DeepBoner / docs /bugs /archive /P3_ARCHITECTURAL_GAP_STRUCTURED_MEMORY.md
VibecoderMcSwaggins's picture
feat(search): SPEC_13 Evidence Deduplication (#98)
2c5db87 unverified
|
raw
history blame
6.18 kB

P3: Missing Structured Cognitive Memory (Shared Blackboard)

Status: OPEN Priority: P3 (Architecture/Enhancement) Found By: Deep Codebase Investigation Date: 2025-11-29 Spec: SPEC_07_LANGGRAPH_MEMORY_ARCH.md

Executive Summary

DeepBoner's AdvancedOrchestrator has Data Memory (vector store for papers) but lacks Cognitive Memory (structured state for hypotheses, conflicts, and research plan). This causes "context drift" on long runs and prevents intelligent conflict resolution.

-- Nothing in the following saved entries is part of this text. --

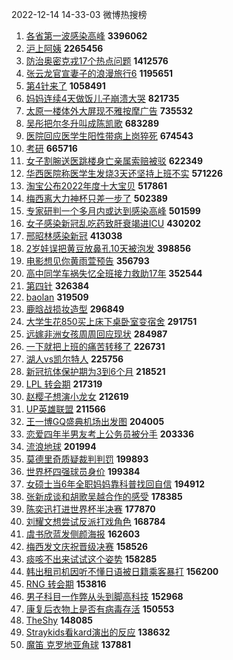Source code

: 2022-12-14 14-33-03 微博热搜榜

1. [各省第一波感染高峰](https://s.weibo.com//weibo?q=%23%E5%90%84%E7%9C%81%E7%AC%AC%E4%B8%80%E6%B3%A2%E6%84%9F%E6%9F%93%E9%AB%98%E5%B3%B0%23&t=31&band_rank=1&Refer=top)  **3396062**
2. [沪上阿姨](https://s.weibo.com//weibo?q=%E6%B2%AA%E4%B8%8A%E9%98%BF%E5%A7%A8&t=31&band_rank=2&Refer=top)  **2265456**
3. [防治奥密克戎17个热点问题](https://s.weibo.com//weibo?q=%23%E9%98%B2%E6%B2%BB%E5%A5%A5%E5%AF%86%E5%85%8B%E6%88%8E17%E4%B8%AA%E7%83%AD%E7%82%B9%E9%97%AE%E9%A2%98%23&t=31&band_rank=3&Refer=top)  **1412576**
4. [张云龙官宣妻子的浪漫旅行6](https://s.weibo.com//weibo?q=%23%E5%BC%A0%E4%BA%91%E9%BE%99%E5%AE%98%E5%AE%A3%E5%A6%BB%E5%AD%90%E7%9A%84%E6%B5%AA%E6%BC%AB%E6%97%85%E8%A1%8C6%23&t=31&band_rank=4&Refer=top)  **1195651**
5. [第4针来了](https://s.weibo.com//weibo?q=%23%E7%AC%AC4%E9%92%88%E6%9D%A5%E4%BA%86%23&t=31&band_rank=5&Refer=top)  **1058491**
6. [妈妈连续4天做饭儿子崩溃大哭](https://s.weibo.com//weibo?q=%23%E5%A6%88%E5%A6%88%E8%BF%9E%E7%BB%AD4%E5%A4%A9%E5%81%9A%E9%A5%AD%E5%84%BF%E5%AD%90%E5%B4%A9%E6%BA%83%E5%A4%A7%E5%93%AD%23&t=31&band_rank=6&Refer=top)  **821735**
7. [太原一楼体外大屏现不雅按摩广告](https://s.weibo.com//weibo?q=%23%E5%A4%AA%E5%8E%9F%E4%B8%80%E6%A5%BC%E4%BD%93%E5%A4%96%E5%A4%A7%E5%B1%8F%E7%8E%B0%E4%B8%8D%E9%9B%85%E6%8C%89%E6%91%A9%E5%B9%BF%E5%91%8A%23&t=31&band_rank=7&Refer=top)  **735532**
8. [吴彤把尔冬升叫成陈凯歌](https://s.weibo.com//weibo?q=%23%E5%90%B4%E5%BD%A4%E6%8A%8A%E5%B0%94%E5%86%AC%E5%8D%87%E5%8F%AB%E6%88%90%E9%99%88%E5%87%AF%E6%AD%8C%23&t=31&band_rank=8&Refer=top)  **683289**
9. [医院回应医学生阳性带病上岗猝死](https://s.weibo.com//weibo?q=%23%E5%8C%BB%E9%99%A2%E5%9B%9E%E5%BA%94%E5%8C%BB%E5%AD%A6%E7%94%9F%E9%98%B3%E6%80%A7%E5%B8%A6%E7%97%85%E4%B8%8A%E5%B2%97%E7%8C%9D%E6%AD%BB%23&t=31&band_rank=9&Refer=top)  **674543**
10. [考研](https://s.weibo.com//weibo?q=%23%E8%80%83%E7%A0%94%23&t=31&band_rank=10&Refer=top)  **665716**
11. [女子割腕送医跳楼身亡亲属索赔被驳](https://s.weibo.com//weibo?q=%23%E5%A5%B3%E5%AD%90%E5%89%B2%E8%85%95%E9%80%81%E5%8C%BB%E8%B7%B3%E6%A5%BC%E8%BA%AB%E4%BA%A1%E4%BA%B2%E5%B1%9E%E7%B4%A2%E8%B5%94%E8%A2%AB%E9%A9%B3%23&t=31&band_rank=11&Refer=top)  **622349**
12. [华西医院称医学生发烧3天还坚持上班不实](https://s.weibo.com//weibo?q=%23%E5%8D%8E%E8%A5%BF%E5%8C%BB%E9%99%A2%E7%A7%B0%E5%8C%BB%E5%AD%A6%E7%94%9F%E5%8F%91%E7%83%A73%E5%A4%A9%E8%BF%98%E5%9D%9A%E6%8C%81%E4%B8%8A%E7%8F%AD%E4%B8%8D%E5%AE%9E%23&t=31&band_rank=12&Refer=top)  **571226**
13. [淘宝公布2022年度十大宝贝](https://s.weibo.com//weibo?q=%23%E6%B7%98%E5%AE%9D%E5%85%AC%E5%B8%832022%E5%B9%B4%E5%BA%A6%E5%8D%81%E5%A4%A7%E5%AE%9D%E8%B4%9D%23&t=31&band_rank=13&Refer=top)  **517861**
14. [梅西离大力神杯只差一步了](https://s.weibo.com//weibo?q=%23%E6%A2%85%E8%A5%BF%E7%A6%BB%E5%A4%A7%E5%8A%9B%E7%A5%9E%E6%9D%AF%E5%8F%AA%E5%B7%AE%E4%B8%80%E6%AD%A5%E4%BA%86%23&t=31&band_rank=14&Refer=top)  **502389**
15. [专家研判一个多月内或达到感染高峰](https://s.weibo.com//weibo?q=%23%E4%B8%93%E5%AE%B6%E7%A0%94%E5%88%A4%E4%B8%80%E4%B8%AA%E5%A4%9A%E6%9C%88%E5%86%85%E6%88%96%E8%BE%BE%E5%88%B0%E6%84%9F%E6%9F%93%E9%AB%98%E5%B3%B0%23&t=31&band_rank=15&Refer=top)  **501599**
16. [女子感染新冠乱吃药致肝衰竭进ICU](https://s.weibo.com//weibo?q=%23%E5%A5%B3%E5%AD%90%E6%84%9F%E6%9F%93%E6%96%B0%E5%86%A0%E4%B9%B1%E5%90%83%E8%8D%AF%E8%87%B4%E8%82%9D%E8%A1%B0%E7%AB%AD%E8%BF%9BICU%23&t=31&band_rank=16&Refer=top)  **430202**
17. [邢昭林感染新冠](https://s.weibo.com//weibo?q=%23%E9%82%A2%E6%98%AD%E6%9E%97%E6%84%9F%E6%9F%93%E6%96%B0%E5%86%A0%23&t=31&band_rank=17&Refer=top)  **413038**
18. [2岁娃误把黄豆放鼻孔10天被泡发](https://s.weibo.com//weibo?q=%232%E5%B2%81%E5%A8%83%E8%AF%AF%E6%8A%8A%E9%BB%84%E8%B1%86%E6%94%BE%E9%BC%BB%E5%AD%9410%E5%A4%A9%E8%A2%AB%E6%B3%A1%E5%8F%91%23&t=31&band_rank=18&Refer=top)  **398856**
19. [电影想见你黄雨萱预告](https://s.weibo.com//weibo?q=%23%E7%94%B5%E5%BD%B1%E6%83%B3%E8%A7%81%E4%BD%A0%E9%BB%84%E9%9B%A8%E8%90%B1%E9%A2%84%E5%91%8A%23&t=31&band_rank=19&Refer=top)  **356793**
20. [高中同学车祸失忆全班接力救助17年](https://s.weibo.com//weibo?q=%23%E9%AB%98%E4%B8%AD%E5%90%8C%E5%AD%A6%E8%BD%A6%E7%A5%B8%E5%A4%B1%E5%BF%86%E5%85%A8%E7%8F%AD%E6%8E%A5%E5%8A%9B%E6%95%91%E5%8A%A917%E5%B9%B4%23&t=31&band_rank=20&Refer=top)  **352544**
21. [第四针](https://s.weibo.com//weibo?q=%23%E7%AC%AC%E5%9B%9B%E9%92%88%23&t=31&band_rank=21&Refer=top)  **326384**
22. [baolan](https://s.weibo.com//weibo?q=baolan&t=31&band_rank=22&Refer=top)  **319509**
23. [鹿晗战损妆造型](https://s.weibo.com//weibo?q=%23%E9%B9%BF%E6%99%97%E6%88%98%E6%8D%9F%E5%A6%86%E9%80%A0%E5%9E%8B%23&t=31&band_rank=23&Refer=top)  **296849**
24. [大学生花850买上床下桌卧室变宿舍](https://s.weibo.com//weibo?q=%23%E5%A4%A7%E5%AD%A6%E7%94%9F%E8%8A%B1850%E4%B9%B0%E4%B8%8A%E5%BA%8A%E4%B8%8B%E6%A1%8C%E5%8D%A7%E5%AE%A4%E5%8F%98%E5%AE%BF%E8%88%8D%23&t=31&band_rank=24&Refer=top)  **291751**
25. [远嫁非洲女孩周周回应现状](https://s.weibo.com//weibo?q=%23%E8%BF%9C%E5%AB%81%E9%9D%9E%E6%B4%B2%E5%A5%B3%E5%AD%A9%E5%91%A8%E5%91%A8%E5%9B%9E%E5%BA%94%E7%8E%B0%E7%8A%B6%23&t=31&band_rank=25&Refer=top)  **284987**
26. [一下就把上班的痛苦转移了](https://s.weibo.com//weibo?q=%23%E4%B8%80%E4%B8%8B%E5%B0%B1%E6%8A%8A%E4%B8%8A%E7%8F%AD%E7%9A%84%E7%97%9B%E8%8B%A6%E8%BD%AC%E7%A7%BB%E4%BA%86%23&t=31&band_rank=26&Refer=top)  **226731**
27. [湖人vs凯尔特人](https://s.weibo.com//weibo?q=%23%E6%B9%96%E4%BA%BAvs%E5%87%AF%E5%B0%94%E7%89%B9%E4%BA%BA%23&t=31&band_rank=27&Refer=top)  **225756**
28. [新冠抗体保护期为3到6个月](https://s.weibo.com//weibo?q=%23%E6%96%B0%E5%86%A0%E6%8A%97%E4%BD%93%E4%BF%9D%E6%8A%A4%E6%9C%9F%E4%B8%BA3%E5%88%B06%E4%B8%AA%E6%9C%88%23&t=31&band_rank=28&Refer=top)  **218521**
29. [LPL 转会期](https://s.weibo.com//weibo?q=LPL%20%E8%BD%AC%E4%BC%9A%E6%9C%9F&t=31&band_rank=29&Refer=top)  **217319**
30. [赵樱子想演小龙女](https://s.weibo.com//weibo?q=%23%E8%B5%B5%E6%A8%B1%E5%AD%90%E6%83%B3%E6%BC%94%E5%B0%8F%E9%BE%99%E5%A5%B3%23&t=31&band_rank=30&Refer=top)  **212619**
31. [UP英雄联盟](https://s.weibo.com//weibo?q=UP%E8%8B%B1%E9%9B%84%E8%81%94%E7%9B%9F&t=31&band_rank=31&Refer=top)  **211566**
32. [王一博GQ盛典机场出发图](https://s.weibo.com//weibo?q=%23%E7%8E%8B%E4%B8%80%E5%8D%9AGQ%E7%9B%9B%E5%85%B8%E6%9C%BA%E5%9C%BA%E5%87%BA%E5%8F%91%E5%9B%BE%23&t=31&band_rank=32&Refer=top)  **204005**
33. [恋爱四年半男友考上公务员被分手](https://s.weibo.com//weibo?q=%23%E6%81%8B%E7%88%B1%E5%9B%9B%E5%B9%B4%E5%8D%8A%E7%94%B7%E5%8F%8B%E8%80%83%E4%B8%8A%E5%85%AC%E5%8A%A1%E5%91%98%E8%A2%AB%E5%88%86%E6%89%8B%23&t=31&band_rank=33&Refer=top)  **203336**
34. [流浪地球](https://s.weibo.com//weibo?q=%E6%B5%81%E6%B5%AA%E5%9C%B0%E7%90%83&t=31&band_rank=34&Refer=top)  **201994**
35. [莫德里奇质疑裁判判罚](https://s.weibo.com//weibo?q=%23%E8%8E%AB%E5%BE%B7%E9%87%8C%E5%A5%87%E8%B4%A8%E7%96%91%E8%A3%81%E5%88%A4%E5%88%A4%E7%BD%9A%23&t=31&band_rank=35&Refer=top)  **199893**
36. [世界杯四强球员身价](https://s.weibo.com//weibo?q=%23%E4%B8%96%E7%95%8C%E6%9D%AF%E5%9B%9B%E5%BC%BA%E7%90%83%E5%91%98%E8%BA%AB%E4%BB%B7%23&t=31&band_rank=36&Refer=top)  **199384**
37. [女硕士当6年全职妈妈靠科普找回自信](https://s.weibo.com//weibo?q=%23%E5%A5%B3%E7%A1%95%E5%A3%AB%E5%BD%936%E5%B9%B4%E5%85%A8%E8%81%8C%E5%A6%88%E5%A6%88%E9%9D%A0%E7%A7%91%E6%99%AE%E6%89%BE%E5%9B%9E%E8%87%AA%E4%BF%A1%23&t=31&band_rank=37&Refer=top)  **194912**
38. [张新成谈和胡歌吴越合作的感受](https://s.weibo.com//weibo?q=%23%E5%BC%A0%E6%96%B0%E6%88%90%E8%B0%88%E5%92%8C%E8%83%A1%E6%AD%8C%E5%90%B4%E8%B6%8A%E5%90%88%E4%BD%9C%E7%9A%84%E6%84%9F%E5%8F%97%23&t=31&band_rank=38&Refer=top)  **178385**
39. [陈奕迅打进世界杯半决赛](https://s.weibo.com//weibo?q=%23%E9%99%88%E5%A5%95%E8%BF%85%E6%89%93%E8%BF%9B%E4%B8%96%E7%95%8C%E6%9D%AF%E5%8D%8A%E5%86%B3%E8%B5%9B%23&t=31&band_rank=39&Refer=top)  **177870**
40. [刘耀文想尝试反派打戏角色](https://s.weibo.com//weibo?q=%23%E5%88%98%E8%80%80%E6%96%87%E6%83%B3%E5%B0%9D%E8%AF%95%E5%8F%8D%E6%B4%BE%E6%89%93%E6%88%8F%E8%A7%92%E8%89%B2%23&t=31&band_rank=40&Refer=top)  **168784**
41. [虞书欣蓝发侧颜海报](https://s.weibo.com//weibo?q=%23%E8%99%9E%E4%B9%A6%E6%AC%A3%E8%93%9D%E5%8F%91%E4%BE%A7%E9%A2%9C%E6%B5%B7%E6%8A%A5%23&t=31&band_rank=41&Refer=top)  **162603**
42. [梅西发文庆祝晋级决赛](https://s.weibo.com//weibo?q=%23%E6%A2%85%E8%A5%BF%E5%8F%91%E6%96%87%E5%BA%86%E7%A5%9D%E6%99%8B%E7%BA%A7%E5%86%B3%E8%B5%9B%23&t=31&band_rank=42&Refer=top)  **158526**
43. [痰咳不出来试试这个姿势](https://s.weibo.com//weibo?q=%23%E7%97%B0%E5%92%B3%E4%B8%8D%E5%87%BA%E6%9D%A5%E8%AF%95%E8%AF%95%E8%BF%99%E4%B8%AA%E5%A7%BF%E5%8A%BF%23&t=31&band_rank=43&Refer=top)  **158285**
44. [韩出租司机因听不懂日语被日籍乘客暴打](https://s.weibo.com//weibo?q=%23%E9%9F%A9%E5%87%BA%E7%A7%9F%E5%8F%B8%E6%9C%BA%E5%9B%A0%E5%90%AC%E4%B8%8D%E6%87%82%E6%97%A5%E8%AF%AD%E8%A2%AB%E6%97%A5%E7%B1%8D%E4%B9%98%E5%AE%A2%E6%9A%B4%E6%89%93%23&t=31&band_rank=44&Refer=top)  **156200**
45. [RNG 转会期](https://s.weibo.com//weibo?q=RNG%20%E8%BD%AC%E4%BC%9A%E6%9C%9F&t=31&band_rank=45&Refer=top)  **153816**
46. [男子科目一作弊从头到脚高科技](https://s.weibo.com//weibo?q=%23%E7%94%B7%E5%AD%90%E7%A7%91%E7%9B%AE%E4%B8%80%E4%BD%9C%E5%BC%8A%E4%BB%8E%E5%A4%B4%E5%88%B0%E8%84%9A%E9%AB%98%E7%A7%91%E6%8A%80%23&t=31&band_rank=46&Refer=top)  **152968**
47. [康复后衣物上是否有病毒存活](https://s.weibo.com//weibo?q=%23%E5%BA%B7%E5%A4%8D%E5%90%8E%E8%A1%A3%E7%89%A9%E4%B8%8A%E6%98%AF%E5%90%A6%E6%9C%89%E7%97%85%E6%AF%92%E5%AD%98%E6%B4%BB%23&t=31&band_rank=47&Refer=top)  **150553**
48. [TheShy](https://s.weibo.com//weibo?q=TheShy&t=31&band_rank=48&Refer=top)  **148085**
49. [Straykids看kard演出的反应](https://s.weibo.com//weibo?q=%23Straykids%E7%9C%8Bkard%E6%BC%94%E5%87%BA%E7%9A%84%E5%8F%8D%E5%BA%94%23&t=31&band_rank=49&Refer=top)  **138632**
50. [魔笛 克罗地亚角球](https://s.weibo.com//weibo?q=%E9%AD%94%E7%AC%9B%20%E5%85%8B%E7%BD%97%E5%9C%B0%E4%BA%9A%E8%A7%92%E7%90%83&t=31&band_rank=50&Refer=top)  **137881**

Current Architecture (What We Have)

1. MagenticState (src/agents/state.py:18-91)

class MagenticState(BaseModel):
    evidence: list[Evidence] = Field(default_factory=list)
    embedding_service: Any = None  # ChromaDB connection

    def add_evidence(self, new_evidence: list[Evidence]) -> int: ...
    async def search_related(self, query: str, n_results: int = 5) -> list[Evidence]: ...
  • What it does: Stores Evidence objects, URL-based deduplication, semantic search via embeddings.
  • What it DOESN'T do: Track hypotheses, conflicts, or research plan status.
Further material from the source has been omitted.